Has your output of poetry increased since then?

Not really.

Has LiveJournal been a waste of time?

Frequently I spend more time than I can afford, but on the other hand it has benefited my life in many ways.

Did you know what you were getting yourself into?

No. I had no idea what a huge gay community existed on LJ. For that matter it has the largest community of bears I had ever encountered. I knew I was attracted to bears (large, hirsute gay men) ever since I came out of the closet, but never had much opportunity to interact with them until I joined LJ. This also started connecting me with another group I had sought unsuccessfully: gay writers and artists. However, I resist putting myself in a community that is uniform, superficial or overly focused on sex. LJ lets me connect with a diverse group of people.

We're talking about a virtual community here. What difference does it make in real life?
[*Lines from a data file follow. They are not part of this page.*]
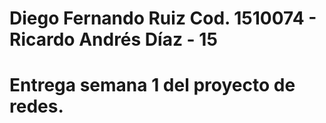 # Diego Fernando Ruiz Cod. 1510074 - Ricardo Andrés Díaz - 15
# Entrega semana 1 del proyecto de redes.
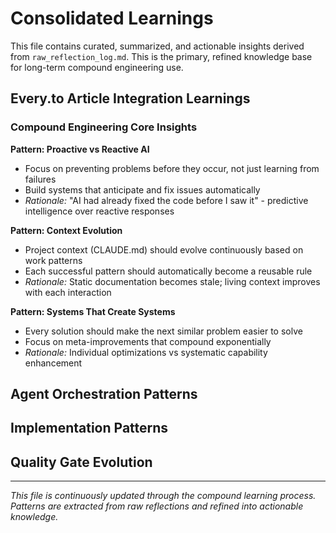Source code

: # Consolidated Learnings

This file contains curated, summarized, and actionable insights derived from `raw_reflection_log.md`. This is the primary, refined knowledge base for long-term compound engineering use.

## Every.to Article Integration Learnings

### Compound Engineering Core Insights
**Pattern: Proactive vs Reactive AI**
- Focus on preventing problems before they occur, not just learning from failures
- Build systems that anticipate and fix issues automatically
- *Rationale:* "AI had already fixed the code before I saw it" - predictive intelligence over reactive responses

**Pattern: Context Evolution**
- Project context (CLAUDE.md) should evolve continuously based on work patterns
- Each successful pattern should automatically become a reusable rule
- *Rationale:* Static documentation becomes stale; living context improves with each interaction

**Pattern: Systems That Create Systems**
- Every solution should make the next similar problem easier to solve
- Focus on meta-improvements that compound exponentially
- *Rationale:* Individual optimizations vs systematic capability enhancement

## Agent Orchestration Patterns

<!-- Patterns for effective agent coordination will be added here -->

## Implementation Patterns

<!-- Successful implementation approaches will be documented here -->

## Quality Gate Evolution

<!-- Self-improving validation patterns will be captured here -->

---

*This file is continuously updated through the compound learning process. Patterns are extracted from raw reflections and refined into actionable knowledge.*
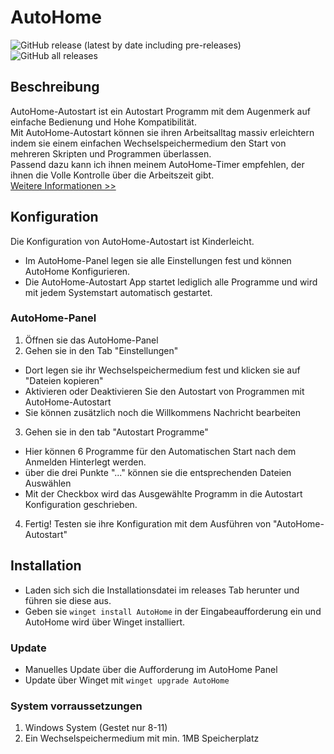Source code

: # AutoHome
![GitHub release (latest by date including pre-releases)](https://img.shields.io/github/v/release/luca-alexander-thomas/AutoHome?color=green&include_prereleases&label=Version&logo=Windows)  ![GitHub all releases](https://img.shields.io/github/downloads/luca-alexander-thomas/AutoHome/total)
<br>

## Beschreibung
AutoHome-Autostart ist ein Autostart Programm mit dem Augenmerk auf einfache Bedienung und Hohe Kompatibilität.
<br>
Mit AutoHome-Autostart können sie ihren Arbeitsalltag massiv erleichtern indem sie einem einfachen Wechselspeichermedium den Start von mehreren Skripten und Programmen überlassen.
<br>
Passend dazu kann ich ihnen meinem AutoHome-Timer empfehlen, der ihnen die Volle Kontrolle über die Arbeitszeit gibt.
<br>
[Weitere Informationen >>](https://github.com/luca-alexander-thomas/AutoHome-Timer)

## Konfiguration
Die Konfiguration von AutoHome-Autostart ist Kinderleicht.
- Im AutoHome-Panel legen sie alle Einstellungen fest und können AutoHome Konfigurieren.
- Die AutoHome-Autostart App startet lediglich alle Programme und wird mit jedem Systemstart automatisch gestartet.

### AutoHome-Panel
1. Öffnen sie das AutoHome-Panel
2. Gehen sie in den Tab "Einstellungen"
  - Dort legen sie ihr Wechselspeichermedium fest und klicken sie auf "Dateien kopieren"
  - Aktivieren oder Deaktivieren Sie den Autostart von Programmen mit AutoHome-Autostart
  - Sie können zusätzlich noch die Willkommens Nachricht bearbeiten
3. Gehen sie in den tab "Autostart Programme"
  - Hier können 6 Programme für den Automatischen Start nach dem Anmelden Hinterlegt werden.
  - über die drei Punkte "..." können sie die entsprechenden Dateien Auswählen
  - Mit der Checkbox wird das Ausgewählte Programm in die Autostart Konfiguration geschrieben.
4. Fertig! Testen sie ihre Konfiguration mit dem Ausführen von "AutoHome-Autostart"


## Installation
- Laden sich sich die Installationsdatei im releases Tab herunter und führen sie diese aus.
- Geben sie `winget install AutoHome` in der Eingabeaufforderung ein und AutoHome wird über Winget installiert.

### Update
- Manuelles Update über die Aufforderung im AutoHome Panel
- Update über Winget mit `winget upgrade AutoHome`


### System vorraussetzungen

1. Windows System (Gestet nur 8-11)
2. Ein Wechselspeichermedium mit min. 1MB Speicherplatz
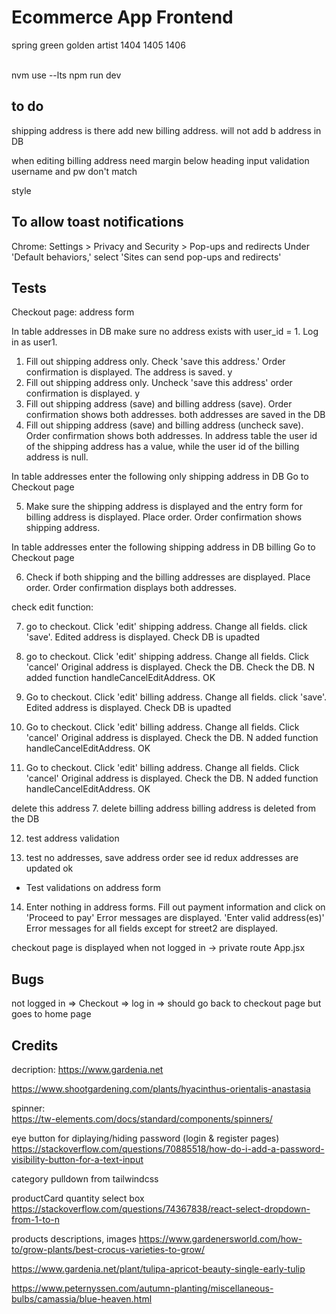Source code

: # Ecommerce App Frontend

spring green
golden artist
1404
1405
1406

\
nvm use --lts
npm run dev

## to do

shipping address is there
add new billing address. will not add b address in DB

when editing billing address need margin below heading
input validation
username and pw don't match

style

## To allow toast notifications

Chrome:
Settings > Privacy and Security > Pop-ups and redirects
Under 'Default behaviors,' select 'Sites can send pop-ups and redirects'

## Tests

Checkout page: address form

In table addresses in DB make sure no address exists with user_id = 1.
Log in as user1.

1. Fill out shipping address only. Check 'save this address.' Order confirmation is displayed. The address is saved. y
2. Fill out shipping address only. Uncheck 'save this address' order confirmation is displayed. y
3. Fill out shipping address (save) and billing address (save).
   Order confirmation shows both addresses. both addresses are saved in the DB
4. Fill out shipping address (save) and billing address (uncheck save).
   Order confirmation shows both addresses. In address table the user id of the shipping address has a value, while the user id of the billing address is null.

In table addresses enter the following
only shipping address in DB
Go to Checkout page

5. Make sure the shipping address is displayed and
   the entry form for billing address is displayed.
   Place order. Order confirmation shows shipping address.

In table addresses enter the following
shipping address in DB
billing
Go to Checkout page

6. Check if both shipping and the billing addresses are displayed.
   Place order. Order confirmation displays both addresses.

check edit function:

7. go to checkout. Click 'edit' shipping address.
   Change all fields. click 'save'.
   Edited address is displayed.
   Check DB is upadted

8. go to checkout. Click 'edit' shipping address.
   Change all fields. Click 'cancel'
   Original address is displayed. Check the DB.
   Check the DB.
   N added function handleCancelEditAddress. OK

9. Go to checkout. Click 'edit' billing address.
   Change all fields. click 'save'.
   Edited address is displayed.
   Check DB is upadted

10. Go to checkout. Click 'edit' billing address.
    Change all fields. Click 'cancel'
    Original address is displayed. Check the DB.
    N added function handleCancelEditAddress. OK

11. Go to checkout. Click 'edit' billing address.
    Change all fields. Click 'cancel'
    Original address is displayed. Check the DB.
    N added function handleCancelEditAddress. OK

delete this address 7. delete billing address
billing address is deleted from the DB

12. test address validation

13. test no addresses, save address order
    see id redux addresses are updated ok

- Test validations on address form

14. Enter nothing in address forms.
    Fill out payment information and click on 'Proceed to pay'
    Error messages are displayed.
    'Enter valid address(es)'
    Error messages for all fields except for street2 are displayed.

checkout page is displayed when not logged in -> private route App.jsx

## Bugs

not logged in => Checkout => log in => should go back to checkout page
but goes to home page

## Credits

decription:
https://www.gardenia.net

https://www.shootgardening.com/plants/hyacinthus-orientalis-anastasia

spinner:</br>
https://tw-elements.com/docs/standard/components/spinners/

eye button for diplaying/hiding password (login & register pages)
https://stackoverflow.com/questions/70885518/how-do-i-add-a-password-visibility-button-for-a-text-input

category pulldown from tailwindcss

productCard
quantity select box
https://stackoverflow.com/questions/74367838/react-select-dropdown-from-1-to-n

products descriptions, images
https://www.gardenersworld.com/how-to/grow-plants/best-crocus-varieties-to-grow/

https://www.gardenia.net/plant/tulipa-apricot-beauty-single-early-tulip

https://www.peternyssen.com/autumn-planting/miscellaneous-bulbs/camassia/blue-heaven.html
Don't dismiss virtual communities. People in Western society are increasingly isolated, but the internet provides different opportunities for relationships. The way my 12-year-old daughter dresses and the music she listens to have been influenced by people she talks to online. I could let that disturb me, or I could appreciate the fact that she has friends and is entertaining new ideas. The fact that my experience is similar makes it easier to accept. We're social creatures. It's better for us to make these connections than be alone. Besides, LJ has become part of my real-life community as I have met 14 people on my friends list, and expect to meet at least four more in the next several months. My own life has changed significantly in the past year as a result of joining LJ. It has inspired me to start taking photography seriously again. I also finished the draft of a first novel with the encouragement of other LJ writers participating in NaNoWriMo. Most important, I met [livejournal.com profile] djjo through LJ, and it's the first stable relationship I have had in years. Getting to know people on LJ has also helped me get a handle on polyamory, which I had thought about before but hardly discussed with anyone.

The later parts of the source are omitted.